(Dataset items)
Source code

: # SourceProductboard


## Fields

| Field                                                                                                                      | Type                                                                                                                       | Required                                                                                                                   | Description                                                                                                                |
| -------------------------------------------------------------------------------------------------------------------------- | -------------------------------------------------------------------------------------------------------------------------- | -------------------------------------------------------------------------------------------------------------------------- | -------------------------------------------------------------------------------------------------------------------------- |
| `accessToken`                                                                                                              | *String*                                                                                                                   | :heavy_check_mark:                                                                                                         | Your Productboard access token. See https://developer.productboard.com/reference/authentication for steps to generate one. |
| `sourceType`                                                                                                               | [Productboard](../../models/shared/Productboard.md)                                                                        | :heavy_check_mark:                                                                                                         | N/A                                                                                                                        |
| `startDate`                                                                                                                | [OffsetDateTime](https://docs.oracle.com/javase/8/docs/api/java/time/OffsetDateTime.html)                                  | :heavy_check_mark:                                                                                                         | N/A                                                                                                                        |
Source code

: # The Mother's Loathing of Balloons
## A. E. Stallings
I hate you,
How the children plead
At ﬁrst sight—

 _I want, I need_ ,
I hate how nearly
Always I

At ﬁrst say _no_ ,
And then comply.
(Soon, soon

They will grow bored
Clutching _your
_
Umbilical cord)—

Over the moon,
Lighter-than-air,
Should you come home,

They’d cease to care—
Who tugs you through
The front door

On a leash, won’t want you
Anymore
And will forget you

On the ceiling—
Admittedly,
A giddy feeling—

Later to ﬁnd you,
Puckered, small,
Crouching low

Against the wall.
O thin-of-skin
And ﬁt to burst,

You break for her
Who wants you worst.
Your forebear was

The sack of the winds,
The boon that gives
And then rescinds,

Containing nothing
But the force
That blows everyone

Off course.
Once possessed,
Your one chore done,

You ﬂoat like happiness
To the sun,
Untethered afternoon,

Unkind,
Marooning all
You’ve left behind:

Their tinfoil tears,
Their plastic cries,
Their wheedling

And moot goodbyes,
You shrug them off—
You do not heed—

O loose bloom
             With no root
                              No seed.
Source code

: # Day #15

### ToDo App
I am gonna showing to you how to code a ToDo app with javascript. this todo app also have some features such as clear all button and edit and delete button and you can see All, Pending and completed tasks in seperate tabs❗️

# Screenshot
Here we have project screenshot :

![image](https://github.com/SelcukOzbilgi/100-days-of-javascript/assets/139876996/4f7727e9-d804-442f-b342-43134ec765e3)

> TASK DIRECTIONS: A complete, exact copy of the entries above is what is wanted.

> ANSWER TO THIS EXERCISE:
Source code

: # SourceProductboard


## Fields

| Field                                                                                                                      | Type                                                                                                                       | Required                                                                                                                   | Description                                                                                                                |
| -------------------------------------------------------------------------------------------------------------------------- | -------------------------------------------------------------------------------------------------------------------------- | -------------------------------------------------------------------------------------------------------------------------- | -------------------------------------------------------------------------------------------------------------------------- |
| `accessToken`                                                                                                              | *String*                                                                                                                   | :heavy_check_mark:                                                                                                         | Your Productboard access token. See https://developer.productboard.com/reference/authentication for steps to generate one. |
| `sourceType`                                                                                                               | [Productboard](../../models/shared/Productboard.md)                                                                        | :heavy_check_mark:                                                                                                         | N/A                                                                                                                        |
| `startDate`                                                                                                                | [OffsetDateTime](https://docs.oracle.com/javase/8/docs/api/java/time/OffsetDateTime.html)                                  | :heavy_check_mark:                                                                                                         | N/A                                                                                                                        |
Source code

: # The Mother's Loathing of Balloons
## A. E. Stallings
I hate you,
How the children plead
At ﬁrst sight—

 _I want, I need_ ,
I hate how nearly
Always I

At ﬁrst say _no_ ,
And then comply.
(Soon, soon

They will grow bored
Clutching _your
_
Umbilical cord)—

Over the moon,
Lighter-than-air,
Should you come home,

They’d cease to care—
Who tugs you through
The front door

On a leash, won’t want you
Anymore
And will forget you

On the ceiling—
Admittedly,
A giddy feeling—

Later to ﬁnd you,
Puckered, small,
Crouching low

Against the wall.
O thin-of-skin
And ﬁt to burst,

You break for her
Who wants you worst.
Your forebear was

The sack of the winds,
The boon that gives
And then rescinds,

Containing nothing
But the force
That blows everyone

Off course.
Once possessed,
Your one chore done,

You ﬂoat like happiness
To the sun,
Untethered afternoon,

Unkind,
Marooning all
You’ve left behind:

Their tinfoil tears,
Their plastic cries,
Their wheedling

And moot goodbyes,
You shrug them off—
You do not heed—

O loose bloom
             With no root
                              No seed.
Source code

: # Day #15

### ToDo App
I am gonna showing to you how to code a ToDo app with javascript. this todo app also have some features such as clear all button and edit and delete button and you can see All, Pending and completed tasks in seperate tabs❗️

# Screenshot
Here we have project screenshot :

![image](https://github.com/SelcukOzbilgi/100-days-of-javascript/assets/139876996/4f7727e9-d804-442f-b342-43134ec765e3)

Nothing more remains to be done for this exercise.